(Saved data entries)
_ _ _ _ _

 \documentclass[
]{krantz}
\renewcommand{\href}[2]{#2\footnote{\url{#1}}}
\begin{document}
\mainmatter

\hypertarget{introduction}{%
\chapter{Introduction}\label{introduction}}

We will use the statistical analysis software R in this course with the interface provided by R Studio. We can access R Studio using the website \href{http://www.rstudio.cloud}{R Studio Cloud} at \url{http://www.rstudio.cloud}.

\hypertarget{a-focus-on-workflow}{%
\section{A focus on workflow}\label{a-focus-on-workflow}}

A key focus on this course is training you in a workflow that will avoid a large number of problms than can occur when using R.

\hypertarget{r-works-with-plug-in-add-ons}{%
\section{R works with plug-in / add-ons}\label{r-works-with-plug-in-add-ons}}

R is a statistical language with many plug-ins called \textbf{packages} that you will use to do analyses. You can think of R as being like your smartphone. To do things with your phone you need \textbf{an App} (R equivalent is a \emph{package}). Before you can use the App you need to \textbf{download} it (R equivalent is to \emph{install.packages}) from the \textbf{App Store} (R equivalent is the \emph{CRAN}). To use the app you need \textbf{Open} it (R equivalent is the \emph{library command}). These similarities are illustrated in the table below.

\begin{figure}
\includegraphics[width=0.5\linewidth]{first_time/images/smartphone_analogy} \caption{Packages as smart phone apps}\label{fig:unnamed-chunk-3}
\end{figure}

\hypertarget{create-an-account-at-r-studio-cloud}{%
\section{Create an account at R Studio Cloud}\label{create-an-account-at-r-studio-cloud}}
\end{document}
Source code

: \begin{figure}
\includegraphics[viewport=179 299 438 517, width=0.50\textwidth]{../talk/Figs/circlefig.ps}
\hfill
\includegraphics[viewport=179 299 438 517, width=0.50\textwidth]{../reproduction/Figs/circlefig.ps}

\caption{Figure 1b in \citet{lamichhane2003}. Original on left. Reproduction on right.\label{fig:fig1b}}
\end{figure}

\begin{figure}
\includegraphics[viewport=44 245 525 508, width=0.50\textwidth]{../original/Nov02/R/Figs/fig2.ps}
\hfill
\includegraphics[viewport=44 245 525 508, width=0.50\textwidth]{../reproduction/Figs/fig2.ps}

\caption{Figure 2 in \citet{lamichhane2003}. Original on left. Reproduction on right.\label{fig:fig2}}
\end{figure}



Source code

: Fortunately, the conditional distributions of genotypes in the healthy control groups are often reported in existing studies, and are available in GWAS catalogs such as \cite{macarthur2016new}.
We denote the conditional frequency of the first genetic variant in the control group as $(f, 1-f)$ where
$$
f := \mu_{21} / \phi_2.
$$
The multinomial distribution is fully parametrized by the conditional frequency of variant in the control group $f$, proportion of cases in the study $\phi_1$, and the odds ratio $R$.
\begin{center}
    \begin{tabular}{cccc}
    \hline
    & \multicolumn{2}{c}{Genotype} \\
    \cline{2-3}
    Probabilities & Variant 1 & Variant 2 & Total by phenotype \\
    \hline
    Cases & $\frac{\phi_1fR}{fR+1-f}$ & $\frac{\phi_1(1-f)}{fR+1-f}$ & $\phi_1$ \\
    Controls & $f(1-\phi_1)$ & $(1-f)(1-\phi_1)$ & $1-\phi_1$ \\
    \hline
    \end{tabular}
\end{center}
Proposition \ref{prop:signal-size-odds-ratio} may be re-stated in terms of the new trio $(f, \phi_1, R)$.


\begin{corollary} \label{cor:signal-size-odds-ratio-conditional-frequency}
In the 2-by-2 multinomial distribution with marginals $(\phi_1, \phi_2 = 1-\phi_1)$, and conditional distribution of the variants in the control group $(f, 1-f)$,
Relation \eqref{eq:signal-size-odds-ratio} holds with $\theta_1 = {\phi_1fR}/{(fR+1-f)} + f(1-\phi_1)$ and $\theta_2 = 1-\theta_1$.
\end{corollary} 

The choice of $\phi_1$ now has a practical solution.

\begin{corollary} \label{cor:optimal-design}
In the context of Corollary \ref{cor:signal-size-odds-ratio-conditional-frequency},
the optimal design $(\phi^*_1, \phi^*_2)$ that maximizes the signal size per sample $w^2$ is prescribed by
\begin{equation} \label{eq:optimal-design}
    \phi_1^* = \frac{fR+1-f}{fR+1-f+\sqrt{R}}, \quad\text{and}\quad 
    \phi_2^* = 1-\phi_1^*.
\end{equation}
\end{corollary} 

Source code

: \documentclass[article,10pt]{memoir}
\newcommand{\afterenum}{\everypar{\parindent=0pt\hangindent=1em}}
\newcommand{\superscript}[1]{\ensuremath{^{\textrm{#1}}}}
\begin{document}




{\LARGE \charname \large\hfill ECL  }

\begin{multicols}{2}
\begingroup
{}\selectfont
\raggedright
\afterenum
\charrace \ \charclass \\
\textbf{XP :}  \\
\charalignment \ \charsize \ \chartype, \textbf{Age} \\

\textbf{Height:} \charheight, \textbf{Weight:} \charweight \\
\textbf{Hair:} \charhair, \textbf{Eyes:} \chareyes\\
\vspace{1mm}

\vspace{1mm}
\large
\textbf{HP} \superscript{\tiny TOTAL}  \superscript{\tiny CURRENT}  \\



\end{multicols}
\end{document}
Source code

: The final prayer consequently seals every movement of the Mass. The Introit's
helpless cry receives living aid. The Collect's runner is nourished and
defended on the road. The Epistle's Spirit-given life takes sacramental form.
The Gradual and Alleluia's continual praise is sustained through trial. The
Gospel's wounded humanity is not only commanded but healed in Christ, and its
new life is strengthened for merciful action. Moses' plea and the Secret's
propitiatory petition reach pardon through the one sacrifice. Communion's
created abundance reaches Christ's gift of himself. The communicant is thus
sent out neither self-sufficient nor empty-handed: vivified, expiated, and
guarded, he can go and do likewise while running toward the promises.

_ _ _ _ _

• ABOUT THIS EXERCISE
Exactly as they appear above, print all the entries.

• EXERCISE ANSWER
 \documentclass[
]{krantz}
\renewcommand{\href}[2]{#2\footnote{\url{#1}}}
\begin{document}
\mainmatter

\hypertarget{introduction}{%
\chapter{Introduction}\label{introduction}}

We will use the statistical analysis software R in this course with the interface provided by R Studio. We can access R Studio using the website \href{http://www.rstudio.cloud}{R Studio Cloud} at \url{http://www.rstudio.cloud}.

\hypertarget{a-focus-on-workflow}{%
\section{A focus on workflow}\label{a-focus-on-workflow}}

A key focus on this course is training you in a workflow that will avoid a large number of problms than can occur when using R.

\hypertarget{r-works-with-plug-in-add-ons}{%
\section{R works with plug-in / add-ons}\label{r-works-with-plug-in-add-ons}}

R is a statistical language with many plug-ins called \textbf{packages} that you will use to do analyses. You can think of R as being like your smartphone. To do things with your phone you need \textbf{an App} (R equivalent is a \emph{package}). Before you can use the App you need to \textbf{download} it (R equivalent is to \emph{install.packages}) from the \textbf{App Store} (R equivalent is the \emph{CRAN}). To use the app you need \textbf{Open} it (R equivalent is the \emph{library command}). These similarities are illustrated in the table below.

\begin{figure}
\includegraphics[width=0.5\linewidth]{first_time/images/smartphone_analogy} \caption{Packages as smart phone apps}\label{fig:unnamed-chunk-3}
\end{figure}

\hypertarget{create-an-account-at-r-studio-cloud}{%
\section{Create an account at R Studio Cloud}\label{create-an-account-at-r-studio-cloud}}
\end{document}
Source code

: \begin{figure}
\includegraphics[viewport=179 299 438 517, width=0.50\textwidth]{../talk/Figs/circlefig.ps}
\hfill
\includegraphics[viewport=179 299 438 517, width=0.50\textwidth]{../reproduction/Figs/circlefig.ps}

\caption{Figure 1b in \citet{lamichhane2003}. Original on left. Reproduction on right.\label{fig:fig1b}}
\end{figure}

\begin{figure}
\includegraphics[viewport=44 245 525 508, width=0.50\textwidth]{../original/Nov02/R/Figs/fig2.ps}
\hfill
\includegraphics[viewport=44 245 525 508, width=0.50\textwidth]{../reproduction/Figs/fig2.ps}

\caption{Figure 2 in \citet{lamichhane2003}. Original on left. Reproduction on right.\label{fig:fig2}}
\end{figure}



Source code

: Fortunately, the conditional distributions of genotypes in the healthy control groups are often reported in existing studies, and are available in GWAS catalogs such as \cite{macarthur2016new}.
We denote the conditional frequency of the first genetic variant in the control group as $(f, 1-f)$ where
$$
f := \mu_{21} / \phi_2.
$$
The multinomial distribution is fully parametrized by the conditional frequency of variant in the control group $f$, proportion of cases in the study $\phi_1$, and the odds ratio $R$.
\begin{center}
    \begin{tabular}{cccc}
    \hline
    & \multicolumn{2}{c}{Genotype} \\
    \cline{2-3}
    Probabilities & Variant 1 & Variant 2 & Total by phenotype \\
    \hline
    Cases & $\frac{\phi_1fR}{fR+1-f}$ & $\frac{\phi_1(1-f)}{fR+1-f}$ & $\phi_1$ \\
    Controls & $f(1-\phi_1)$ & $(1-f)(1-\phi_1)$ & $1-\phi_1$ \\
    \hline
    \end{tabular}
\end{center}
Proposition \ref{prop:signal-size-odds-ratio} may be re-stated in terms of the new trio $(f, \phi_1, R)$.


\begin{corollary} \label{cor:signal-size-odds-ratio-conditional-frequency}
In the 2-by-2 multinomial distribution with marginals $(\phi_1, \phi_2 = 1-\phi_1)$, and conditional distribution of the variants in the control group $(f, 1-f)$,
Relation \eqref{eq:signal-size-odds-ratio} holds with $\theta_1 = {\phi_1fR}/{(fR+1-f)} + f(1-\phi_1)$ and $\theta_2 = 1-\theta_1$.
\end{corollary} 

The choice of $\phi_1$ now has a practical solution.

\begin{corollary} \label{cor:optimal-design}
In the context of Corollary \ref{cor:signal-size-odds-ratio-conditional-frequency},
the optimal design $(\phi^*_1, \phi^*_2)$ that maximizes the signal size per sample $w^2$ is prescribed by
\begin{equation} \label{eq:optimal-design}
    \phi_1^* = \frac{fR+1-f}{fR+1-f+\sqrt{R}}, \quad\text{and}\quad 
    \phi_2^* = 1-\phi_1^*.
\end{equation}
\end{corollary} 

Source code

: \documentclass[article,10pt]{memoir}
\newcommand{\afterenum}{\everypar{\parindent=0pt\hangindent=1em}}
\newcommand{\superscript}[1]{\ensuremath{^{\textrm{#1}}}}
\begin{document}




{\LARGE \charname \large\hfill ECL  }

\begin{multicols}{2}
\begingroup
{}\selectfont
\raggedright
\afterenum
\charrace \ \charclass \\
\textbf{XP :}  \\
\charalignment \ \charsize \ \chartype, \textbf{Age} \\

\textbf{Height:} \charheight, \textbf{Weight:} \charweight \\
\textbf{Hair:} \charhair, \textbf{Eyes:} \chareyes\\
\vspace{1mm}

\vspace{1mm}
\large
\textbf{HP} \superscript{\tiny TOTAL}  \superscript{\tiny CURRENT}  \\



\end{multicols}
\end{document}
Source code

: The final prayer consequently seals every movement of the Mass. The Introit's
helpless cry receives living aid. The Collect's runner is nourished and
defended on the road. The Epistle's Spirit-given life takes sacramental form.
The Gradual and Alleluia's continual praise is sustained through trial. The
Gospel's wounded humanity is not only commanded but healed in Christ, and its
new life is strengthened for merciful action. Moses' plea and the Secret's
propitiatory petition reach pardon through the one sacrifice. Communion's
created abundance reaches Christ's gift of himself. The communicant is thus
sent out neither self-sufficient nor empty-handed: vivified, expiated, and
guarded, he can go and do likewise while running toward the promises.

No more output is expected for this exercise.